Salí en la noche a caminar con mi familia. Pasamos por el frente de Las Colinas, entonces es febrero de 1997 y Lucas me llama desde el teléfono público del frente y me invita a reunirme con ellos a tomar aguardiente y a hablar de música y yo le digo que no, que estoy cansado; sin saber que esa es nuestra última conversación telefónica. Después de caminar un rato pasamos también por el frente de la casa donde Lucas vivía al momento de morir y es lunes y su mamá está sentada en su cama llorando y cae la tarde y nos dice que no la dejemos sola, que volvamos a su casa, que quiere seguir oyéndonos por todas partes y yo veo la primera de todas las canas que aparecerán en su cabellera en los meses por venir.
Pasamos por la cuadra donde solíamos reunirnos a mitad de la adolescencia y entonces me dice Lucas, parado en la puerta de la casa de Leo, que saque su diario de su computador si algo le llega a pasar en la moto y yo me río y le digo que deje de decir güevonadas.
Cuando llegamos a la casa de mi abuela, me llamó Mauricio, me dijo que me recogía en el carro y que hiciéramos algo. Fuimos hasta Villa Pilar a conocer el apartamento que ahora Leo comparte con su novia. Leo sacó un álbum de fotos porque ahí aparezco yo haciéndole una lectura de la baraja a mis amigos. Después de reírnos mucho llegamos a la parte del álbum de fotos en la que todos están reunidos en un asado celebrando el cumpleaños número 15 de Lucas, ese en el que su papá le regaló la moto en la que se accidentó cinco meses después. Así que ahora vamos juntos en la moto desde el colegio hasta Chipre. El viento nos despeina y yo lo veo todo claramente: Lucas deja de cumplir años, Lucas muere, Lucas no tiene más de 30 años sino que queda congelado en el tiempo y es por eso que en el futuro lo mantengo cerca.
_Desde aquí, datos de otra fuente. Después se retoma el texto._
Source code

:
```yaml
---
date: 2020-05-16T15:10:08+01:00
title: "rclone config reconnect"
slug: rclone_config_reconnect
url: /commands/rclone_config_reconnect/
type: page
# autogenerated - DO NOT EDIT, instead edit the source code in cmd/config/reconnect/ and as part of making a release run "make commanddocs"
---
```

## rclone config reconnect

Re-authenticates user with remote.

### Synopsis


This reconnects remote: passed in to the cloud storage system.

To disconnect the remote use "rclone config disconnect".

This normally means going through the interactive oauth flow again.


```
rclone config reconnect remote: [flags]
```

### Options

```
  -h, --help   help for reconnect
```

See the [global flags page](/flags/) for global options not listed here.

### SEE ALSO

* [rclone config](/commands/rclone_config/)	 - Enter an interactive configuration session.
Si Lucas no se accidenta en esta moto entonces creceremos y tomaremos distancia, él escogerá una profesión y un estilo de vida que lo alejarán del mí, no nos veremos casi nunca, nos crecerá la frente, nos saldrán arrugas, nos pondremos barrigones y aunque siga recordando su fecha de cumpleaños se convertirá en un perfecto desconocido, en alguien que alguna vez fue mi amigo pero con quien ya no tendré nada en común, como muchos otros de esos amigos que suelen reunirse ahora conmigo en la calle, a mitad de la adolescencia.